Netanyahu, head of the right-wing Likud party, claimed victory in Monday’s vote over his main challenger, former armed forces chief Benny Gantz of the centrist Blue and White, after exit polls projected his party had come out on top.
|Netanyahu ahead in Israeli election, but still lacking governing majority
But with nearly three-quarters of the votes counted, Netanyahu appeared three seats short of a majority in Israel’s parliament, a gap signaling there may be deadlock yet again.
A win for Netanyahu, 70, after inconclusive ballots in April and September, would be testimony to the political durability of Israel’s longest-serving leader, who fought the latest campaign under the shadow of a looming corruption trial.
It would also pave the way for Netanyahu to make good on his pledge to annex, after the election, Jewish settlements in the occupied West Bank, and the region’s Jordan Valley, under a peace plan presented by U.S. President Donald Trump.

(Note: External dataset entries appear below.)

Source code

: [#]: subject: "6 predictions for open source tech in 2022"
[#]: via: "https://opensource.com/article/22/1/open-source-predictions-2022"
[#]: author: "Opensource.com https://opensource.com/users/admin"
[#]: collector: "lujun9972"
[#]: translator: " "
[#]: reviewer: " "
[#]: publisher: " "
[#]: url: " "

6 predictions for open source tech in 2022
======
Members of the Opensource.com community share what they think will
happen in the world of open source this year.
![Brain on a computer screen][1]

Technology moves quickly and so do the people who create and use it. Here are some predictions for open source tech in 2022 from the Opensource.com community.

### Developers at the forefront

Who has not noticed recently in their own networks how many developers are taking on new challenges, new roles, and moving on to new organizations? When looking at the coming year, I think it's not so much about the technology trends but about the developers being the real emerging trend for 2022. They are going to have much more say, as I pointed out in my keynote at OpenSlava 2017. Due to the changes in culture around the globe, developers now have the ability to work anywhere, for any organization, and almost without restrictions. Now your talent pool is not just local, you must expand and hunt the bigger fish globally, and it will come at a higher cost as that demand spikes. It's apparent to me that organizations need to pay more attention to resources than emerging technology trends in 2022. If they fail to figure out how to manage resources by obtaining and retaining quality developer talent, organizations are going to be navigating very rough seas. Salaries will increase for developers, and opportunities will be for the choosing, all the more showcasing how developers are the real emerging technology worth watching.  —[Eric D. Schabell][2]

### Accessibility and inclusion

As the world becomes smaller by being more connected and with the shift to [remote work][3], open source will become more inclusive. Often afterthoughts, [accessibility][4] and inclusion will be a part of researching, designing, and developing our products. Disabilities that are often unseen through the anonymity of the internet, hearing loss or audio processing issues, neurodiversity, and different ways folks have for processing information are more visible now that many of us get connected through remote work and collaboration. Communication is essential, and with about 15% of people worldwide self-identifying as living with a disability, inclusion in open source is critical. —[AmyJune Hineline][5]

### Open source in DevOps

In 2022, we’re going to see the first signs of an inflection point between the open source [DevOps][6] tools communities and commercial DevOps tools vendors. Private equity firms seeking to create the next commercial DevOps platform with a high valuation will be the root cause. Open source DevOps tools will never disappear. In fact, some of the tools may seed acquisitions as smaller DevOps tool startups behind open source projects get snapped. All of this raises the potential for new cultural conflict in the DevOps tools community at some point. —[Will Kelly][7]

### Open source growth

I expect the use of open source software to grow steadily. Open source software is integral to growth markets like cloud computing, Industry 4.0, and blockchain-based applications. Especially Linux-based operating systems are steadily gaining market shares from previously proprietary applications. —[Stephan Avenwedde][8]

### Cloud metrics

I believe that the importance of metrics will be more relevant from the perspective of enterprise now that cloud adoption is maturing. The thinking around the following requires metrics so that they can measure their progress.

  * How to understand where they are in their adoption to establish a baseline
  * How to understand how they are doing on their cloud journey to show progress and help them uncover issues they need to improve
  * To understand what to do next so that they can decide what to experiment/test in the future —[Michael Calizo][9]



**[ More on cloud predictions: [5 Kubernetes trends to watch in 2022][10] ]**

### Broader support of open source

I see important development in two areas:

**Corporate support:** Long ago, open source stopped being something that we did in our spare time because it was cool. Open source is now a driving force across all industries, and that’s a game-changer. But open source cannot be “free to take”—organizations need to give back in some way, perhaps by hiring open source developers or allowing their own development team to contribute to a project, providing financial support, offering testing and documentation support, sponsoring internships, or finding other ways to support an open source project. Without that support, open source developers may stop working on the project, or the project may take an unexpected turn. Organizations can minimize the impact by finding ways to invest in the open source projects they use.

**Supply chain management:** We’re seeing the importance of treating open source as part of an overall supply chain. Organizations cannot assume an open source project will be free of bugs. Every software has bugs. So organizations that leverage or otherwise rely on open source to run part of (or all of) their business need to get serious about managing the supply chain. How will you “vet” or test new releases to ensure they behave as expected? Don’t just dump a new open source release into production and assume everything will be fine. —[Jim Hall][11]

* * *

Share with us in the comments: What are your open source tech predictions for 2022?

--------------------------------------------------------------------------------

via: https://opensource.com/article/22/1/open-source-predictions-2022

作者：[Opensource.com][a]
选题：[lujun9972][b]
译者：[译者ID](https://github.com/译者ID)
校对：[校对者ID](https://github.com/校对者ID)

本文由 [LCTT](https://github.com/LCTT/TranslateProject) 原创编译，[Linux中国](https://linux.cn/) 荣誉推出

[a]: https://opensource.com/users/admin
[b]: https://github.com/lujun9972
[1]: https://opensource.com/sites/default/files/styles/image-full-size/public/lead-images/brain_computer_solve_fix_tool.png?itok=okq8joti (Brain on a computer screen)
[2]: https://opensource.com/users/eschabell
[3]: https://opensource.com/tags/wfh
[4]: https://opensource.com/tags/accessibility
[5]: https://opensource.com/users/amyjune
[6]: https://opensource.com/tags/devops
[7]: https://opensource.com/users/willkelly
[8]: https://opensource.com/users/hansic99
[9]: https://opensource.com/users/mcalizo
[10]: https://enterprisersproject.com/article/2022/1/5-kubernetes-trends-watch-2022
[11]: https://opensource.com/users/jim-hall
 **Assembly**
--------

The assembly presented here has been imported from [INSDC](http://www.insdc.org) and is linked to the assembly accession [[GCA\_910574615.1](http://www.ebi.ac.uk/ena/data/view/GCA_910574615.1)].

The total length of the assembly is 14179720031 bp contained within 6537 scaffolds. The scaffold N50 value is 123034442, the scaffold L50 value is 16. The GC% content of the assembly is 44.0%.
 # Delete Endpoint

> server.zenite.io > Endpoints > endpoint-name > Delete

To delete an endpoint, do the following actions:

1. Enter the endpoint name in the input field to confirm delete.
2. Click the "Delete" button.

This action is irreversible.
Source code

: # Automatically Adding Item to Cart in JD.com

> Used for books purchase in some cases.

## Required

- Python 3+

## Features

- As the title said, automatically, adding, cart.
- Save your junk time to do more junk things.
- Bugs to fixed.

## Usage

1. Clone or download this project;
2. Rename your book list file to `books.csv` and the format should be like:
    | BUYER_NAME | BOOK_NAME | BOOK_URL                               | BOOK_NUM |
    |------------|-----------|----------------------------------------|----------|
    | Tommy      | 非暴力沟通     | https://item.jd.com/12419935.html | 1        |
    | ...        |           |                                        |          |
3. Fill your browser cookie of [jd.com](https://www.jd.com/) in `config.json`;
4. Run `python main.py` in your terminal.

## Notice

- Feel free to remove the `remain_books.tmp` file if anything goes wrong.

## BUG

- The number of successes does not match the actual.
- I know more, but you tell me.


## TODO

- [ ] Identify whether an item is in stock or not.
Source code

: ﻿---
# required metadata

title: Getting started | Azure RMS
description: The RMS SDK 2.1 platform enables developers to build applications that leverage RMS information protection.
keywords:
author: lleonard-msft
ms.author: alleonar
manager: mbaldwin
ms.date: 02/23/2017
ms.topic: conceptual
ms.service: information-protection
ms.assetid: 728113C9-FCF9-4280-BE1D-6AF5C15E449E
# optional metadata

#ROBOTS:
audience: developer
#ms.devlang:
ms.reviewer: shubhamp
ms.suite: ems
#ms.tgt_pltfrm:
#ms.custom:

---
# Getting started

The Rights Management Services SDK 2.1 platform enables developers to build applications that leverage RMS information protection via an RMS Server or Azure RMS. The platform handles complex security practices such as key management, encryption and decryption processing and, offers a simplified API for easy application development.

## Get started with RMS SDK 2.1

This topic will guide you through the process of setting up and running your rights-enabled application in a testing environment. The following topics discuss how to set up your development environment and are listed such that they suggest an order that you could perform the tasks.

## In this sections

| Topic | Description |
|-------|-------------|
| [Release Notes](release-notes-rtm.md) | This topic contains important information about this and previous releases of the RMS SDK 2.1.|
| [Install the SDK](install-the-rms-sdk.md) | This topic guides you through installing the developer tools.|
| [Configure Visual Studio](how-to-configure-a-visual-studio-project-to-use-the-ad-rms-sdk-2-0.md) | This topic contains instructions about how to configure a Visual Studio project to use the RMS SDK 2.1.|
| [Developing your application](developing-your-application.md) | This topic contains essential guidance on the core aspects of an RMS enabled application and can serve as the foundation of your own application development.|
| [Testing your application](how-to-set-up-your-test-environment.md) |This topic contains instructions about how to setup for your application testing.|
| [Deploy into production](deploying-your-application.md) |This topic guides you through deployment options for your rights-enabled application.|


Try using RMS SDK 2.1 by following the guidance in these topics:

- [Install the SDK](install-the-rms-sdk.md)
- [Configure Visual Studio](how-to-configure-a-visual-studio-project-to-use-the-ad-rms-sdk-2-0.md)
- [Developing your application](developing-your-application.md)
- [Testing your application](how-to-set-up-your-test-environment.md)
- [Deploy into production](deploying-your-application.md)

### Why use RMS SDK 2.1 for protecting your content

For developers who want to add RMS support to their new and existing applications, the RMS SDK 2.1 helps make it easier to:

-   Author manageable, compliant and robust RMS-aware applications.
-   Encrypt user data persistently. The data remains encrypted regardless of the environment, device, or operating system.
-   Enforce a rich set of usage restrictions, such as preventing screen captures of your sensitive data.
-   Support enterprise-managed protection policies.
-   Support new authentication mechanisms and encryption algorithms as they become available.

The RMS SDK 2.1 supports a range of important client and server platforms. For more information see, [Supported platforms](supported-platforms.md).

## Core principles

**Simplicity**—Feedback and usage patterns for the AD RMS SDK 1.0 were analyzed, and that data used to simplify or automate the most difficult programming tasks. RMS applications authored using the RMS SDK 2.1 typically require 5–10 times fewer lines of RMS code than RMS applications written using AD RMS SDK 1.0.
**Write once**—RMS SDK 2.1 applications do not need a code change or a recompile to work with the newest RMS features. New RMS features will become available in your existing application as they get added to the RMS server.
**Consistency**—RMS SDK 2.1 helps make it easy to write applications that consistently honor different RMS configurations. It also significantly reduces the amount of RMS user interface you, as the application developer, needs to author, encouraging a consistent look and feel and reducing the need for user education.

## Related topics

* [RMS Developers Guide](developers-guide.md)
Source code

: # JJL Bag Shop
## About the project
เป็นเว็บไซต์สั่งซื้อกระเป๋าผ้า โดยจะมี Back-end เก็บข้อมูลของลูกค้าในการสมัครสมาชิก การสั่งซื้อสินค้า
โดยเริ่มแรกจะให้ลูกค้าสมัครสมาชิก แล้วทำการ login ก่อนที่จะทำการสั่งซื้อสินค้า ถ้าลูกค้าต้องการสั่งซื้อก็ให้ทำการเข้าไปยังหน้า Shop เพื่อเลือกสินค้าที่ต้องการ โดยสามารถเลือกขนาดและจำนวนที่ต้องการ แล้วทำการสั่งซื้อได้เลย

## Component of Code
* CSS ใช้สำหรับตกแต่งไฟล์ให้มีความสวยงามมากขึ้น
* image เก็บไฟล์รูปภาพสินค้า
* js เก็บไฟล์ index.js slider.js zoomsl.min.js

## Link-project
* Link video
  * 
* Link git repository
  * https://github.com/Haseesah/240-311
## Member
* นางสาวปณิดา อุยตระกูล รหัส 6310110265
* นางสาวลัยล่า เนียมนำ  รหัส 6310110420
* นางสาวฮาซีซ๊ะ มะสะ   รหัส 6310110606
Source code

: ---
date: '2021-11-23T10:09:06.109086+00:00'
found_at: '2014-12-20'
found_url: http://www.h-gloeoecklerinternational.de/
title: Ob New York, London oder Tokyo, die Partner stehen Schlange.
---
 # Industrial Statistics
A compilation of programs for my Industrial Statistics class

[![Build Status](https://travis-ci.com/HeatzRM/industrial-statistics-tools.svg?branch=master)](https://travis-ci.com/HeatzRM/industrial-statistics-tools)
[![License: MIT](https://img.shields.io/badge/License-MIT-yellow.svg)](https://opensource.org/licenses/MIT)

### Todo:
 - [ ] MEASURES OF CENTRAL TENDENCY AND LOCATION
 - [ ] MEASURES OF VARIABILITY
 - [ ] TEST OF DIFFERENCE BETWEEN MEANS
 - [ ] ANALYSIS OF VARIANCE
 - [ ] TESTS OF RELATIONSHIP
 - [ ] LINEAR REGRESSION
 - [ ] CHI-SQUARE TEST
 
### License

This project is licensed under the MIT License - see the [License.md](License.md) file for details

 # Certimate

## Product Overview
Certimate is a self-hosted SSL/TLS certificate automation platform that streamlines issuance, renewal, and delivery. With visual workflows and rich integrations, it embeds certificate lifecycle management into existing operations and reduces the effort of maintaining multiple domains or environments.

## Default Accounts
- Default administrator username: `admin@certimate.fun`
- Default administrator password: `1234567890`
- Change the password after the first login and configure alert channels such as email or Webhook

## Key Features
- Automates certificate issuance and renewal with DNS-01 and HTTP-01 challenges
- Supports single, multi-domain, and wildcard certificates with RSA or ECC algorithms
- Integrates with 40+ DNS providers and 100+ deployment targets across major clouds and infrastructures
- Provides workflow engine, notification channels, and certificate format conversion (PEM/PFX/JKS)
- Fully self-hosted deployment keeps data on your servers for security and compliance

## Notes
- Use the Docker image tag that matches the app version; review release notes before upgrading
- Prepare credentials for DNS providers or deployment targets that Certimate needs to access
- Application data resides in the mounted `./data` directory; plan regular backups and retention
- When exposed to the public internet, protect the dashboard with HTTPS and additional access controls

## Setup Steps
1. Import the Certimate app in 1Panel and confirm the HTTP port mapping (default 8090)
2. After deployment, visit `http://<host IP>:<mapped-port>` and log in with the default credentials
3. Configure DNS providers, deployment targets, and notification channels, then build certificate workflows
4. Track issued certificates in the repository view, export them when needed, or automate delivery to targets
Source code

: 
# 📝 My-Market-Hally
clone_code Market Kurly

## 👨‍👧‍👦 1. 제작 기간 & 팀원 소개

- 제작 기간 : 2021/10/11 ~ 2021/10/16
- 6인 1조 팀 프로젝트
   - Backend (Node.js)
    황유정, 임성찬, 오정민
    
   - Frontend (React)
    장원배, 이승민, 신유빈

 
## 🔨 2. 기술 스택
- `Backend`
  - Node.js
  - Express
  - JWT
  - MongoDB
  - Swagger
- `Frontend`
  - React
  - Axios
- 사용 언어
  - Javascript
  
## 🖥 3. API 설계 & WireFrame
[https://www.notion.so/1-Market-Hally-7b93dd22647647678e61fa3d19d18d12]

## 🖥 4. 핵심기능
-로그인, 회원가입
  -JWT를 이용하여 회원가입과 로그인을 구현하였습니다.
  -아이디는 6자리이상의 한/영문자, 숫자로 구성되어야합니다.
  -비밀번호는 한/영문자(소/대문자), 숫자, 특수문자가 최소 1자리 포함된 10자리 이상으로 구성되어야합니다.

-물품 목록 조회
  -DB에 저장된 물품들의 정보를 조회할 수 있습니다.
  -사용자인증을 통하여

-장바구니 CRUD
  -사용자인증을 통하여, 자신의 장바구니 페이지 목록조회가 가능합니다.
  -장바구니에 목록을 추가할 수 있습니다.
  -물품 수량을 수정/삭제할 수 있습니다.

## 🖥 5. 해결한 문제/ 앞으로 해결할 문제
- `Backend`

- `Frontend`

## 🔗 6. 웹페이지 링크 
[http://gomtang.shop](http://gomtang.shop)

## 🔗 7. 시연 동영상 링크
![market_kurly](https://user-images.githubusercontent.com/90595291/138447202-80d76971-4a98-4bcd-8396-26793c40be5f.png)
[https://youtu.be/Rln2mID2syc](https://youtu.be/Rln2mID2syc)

Palestinians have rejected the proposal, saying it was killing their dream of establishing a viable state in the West Bank and Gaza Strip, territory Israel captured in the 1967 Middle East war.
With about 72% of votes counted, Likud led Blue and White by 35 seats to 32. Together with right-wing and religious parties, Netanyahu could build a 58-seat coalition, short of a majority in the 120-seat parliament.
Unless things shift as the remaining votes are tallied, another round of complicated political negotiations awaits.
In the previous election, in September, Blue and White edged past Likud, taking 33 seats to its rival’s 32, but Gantz, like Netanyahu, was unable to put together a ruling coalition.
The mostly Arab Joint List party again emerged as the third-largest party, apparently growing to 17 seats from 13 in the last election.